“I’m good to go” is a phrase that Marines and first responders like Mike Washington are usually all too familiar with.
It’s often the knee-jerk response to the call of duty, even if emotionally they’re anything but “good.”
“As firefighters, as law enforcement, as military, we try to play that tough image,” explains Washington, a firefighter for the Seattle Fire Department. “And we wouldn’t share if we’re having a hard time dealing with something. We internalize it.”
Washington’s been a firefighter for 29 years, and before that, he did four combat tours with the Marine Corps. He always sought a life of action, but what he didn’t consider was how other people’s traumas might affect him.
“Seeing that level of human tragedy, of a car accident or a shooting or a murder — it takes a toll,” Washington says.
But it was losing his son in 2008 that was the straw that broke the camel’s back.
While at work, he learned his son, Marine Sgt.
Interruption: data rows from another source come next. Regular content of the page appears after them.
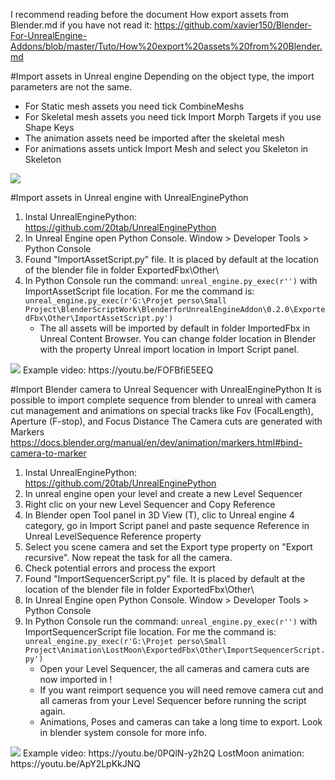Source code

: I recommend reading before the document How export assets from Blender.md if you have not read it: https://github.com/xavier150/Blender-For-UnrealEngine-Addons/blob/master/Tuto/How%20export%20assets%20from%20Blender.md

#Import assets in Unreal engine
Depending on the object type, the import parameters are not the same.
- For Static mesh assets you need tick CombineMeshs
- For Skeletal mesh assets you need tick Import Morph Targets if you use Shape Keys
- The animation assets need be imported after the skeletal mesh
- For animations assets untick Import Mesh and select you Skeleton in Skeleton
<img src="https://github.com/xavier150/Blender-For-UnrealEngine-Addons/blob/master/Tuto/ImportAssetDocParametersByType.jpg">


#Import assets in Unreal engine with UnrealEnginePython
1. Instal UnrealEnginePython: https://github.com/20tab/UnrealEnginePython
2. In Unreal Engine open Python Console. Window > Developer Tools > Python Console
3. Found "ImportAssetScript.py" file. It is placed by default at the location of the blender file in folder ExportedFbx\Other\
4. In Python Console run the command: `unreal_engine.py_exec(r'')` with ImportAssetScript file location. For me the command is: 
`unreal_engine.py_exec(r'G:\Projet perso\Small Project\BlenderScriptWork\BlenderforUnrealEngineAddon\0.2.0\ExportedFbx\Other\ImportAssetScript.py')`
	- The all assets will be imported by default in folder ImportedFbx in Unreal Content Browser. You can change folder location in Blender with the property Unreal import location in Import Script panel.
<img src="https://github.com/xavier150/Blender-For-UnrealEngine-Addons/blob/master/Tuto/ImportAssetDocImportScript.jpg">
Example video: https://youtu.be/FOFBfiE5EEQ


#Import Blender camera to Unreal Sequencer with UnrealEnginePython
It is possible to import complete sequence from blender to unreal with camera cut management and animations on special tracks like Fov (FocalLength), Aperture (F-stop), and Focus Distance
The Camera cuts are generated with Markers https://docs.blender.org/manual/en/dev/animation/markers.html#bind-camera-to-marker

1. Instal UnrealEnginePython: https://github.com/20tab/UnrealEnginePython
2. In unreal engine open your level and create a new Level Sequencer
3. Right clic on your new Level Sequencer and Copy Reference 
4. In Blender open Tool panel in 3D View (T), clic to Unreal engine 4 category, go in Import Script panel and paste sequence Reference in Unreal LevelSequence Reference property
5. Select you scene camera and set the Export type property on "Export recursive". Now repeat the task for all the camera.
6. Check potential errors and process the export
7. Found "ImportSequencerScript.py" file. It is placed by default at the location of the blender file in folder ExportedFbx\Other\
8. In Unreal Engine open Python Console. Window > Developer Tools > Python Console
9. In Python Console run the command: `unreal_engine.py_exec(r'')` with ImportSequencerScript file location. For me the command is: 
`unreal_engine.py_exec(r'G:\Projet perso\Small Project\Animation\LostMoon\ExportedFbx\Other\ImportSequencerScript.py')`
	- Open your Level Sequencer, the all cameras and camera cuts are now imported in !
	- If you want reimport sequence you will need remove camera cut and all cameras from your Level Sequencer before running the script again.
	- Animations, Poses and cameras can take a long time to export. Look in blender system console for more info.

<img src="https://github.com/xavier150/Blender-For-UnrealEngine-Addons/blob/master/Tuto/ImportAssetDocSequencerScript.jpg">
Example video: https://youtu.be/0PQlN-y2h2Q
LostMoon animation: https://youtu.be/ApY2LpKkJNQ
Michael T. Washington, had been killed in action in Afghanistan. Even though he was completely devastated, he didn’t let anyone see him cry, not even at the funeral.
But this time, the strain of emotional suppression was too much to bear.
He began drinking heavily. He got into bar fights and fights with his colleagues. He’d even run through red lights on his motorcycle in hopes that someone would hit him and end his suffering.
After several years of witnessing this distressing behavior, his veteran friends knew Washington needed help.
They organized a post-traumatic stress retreat to a place called Save a Warrior — a weeklong detox program designed to help veterans cope with their trauma.
Through counseling, he began to come to terms with the years of trauma he’d experienced and even uncover incidents he’d buried so deeply that he had no memory of them.
“You will see things that you can’t un-see,” Washington says. “We ignore it, but they’re ticking time bombs. And if we don’t learn ways to deal with that stress, to work with that stress, eventually it’s all going to catch up to you.”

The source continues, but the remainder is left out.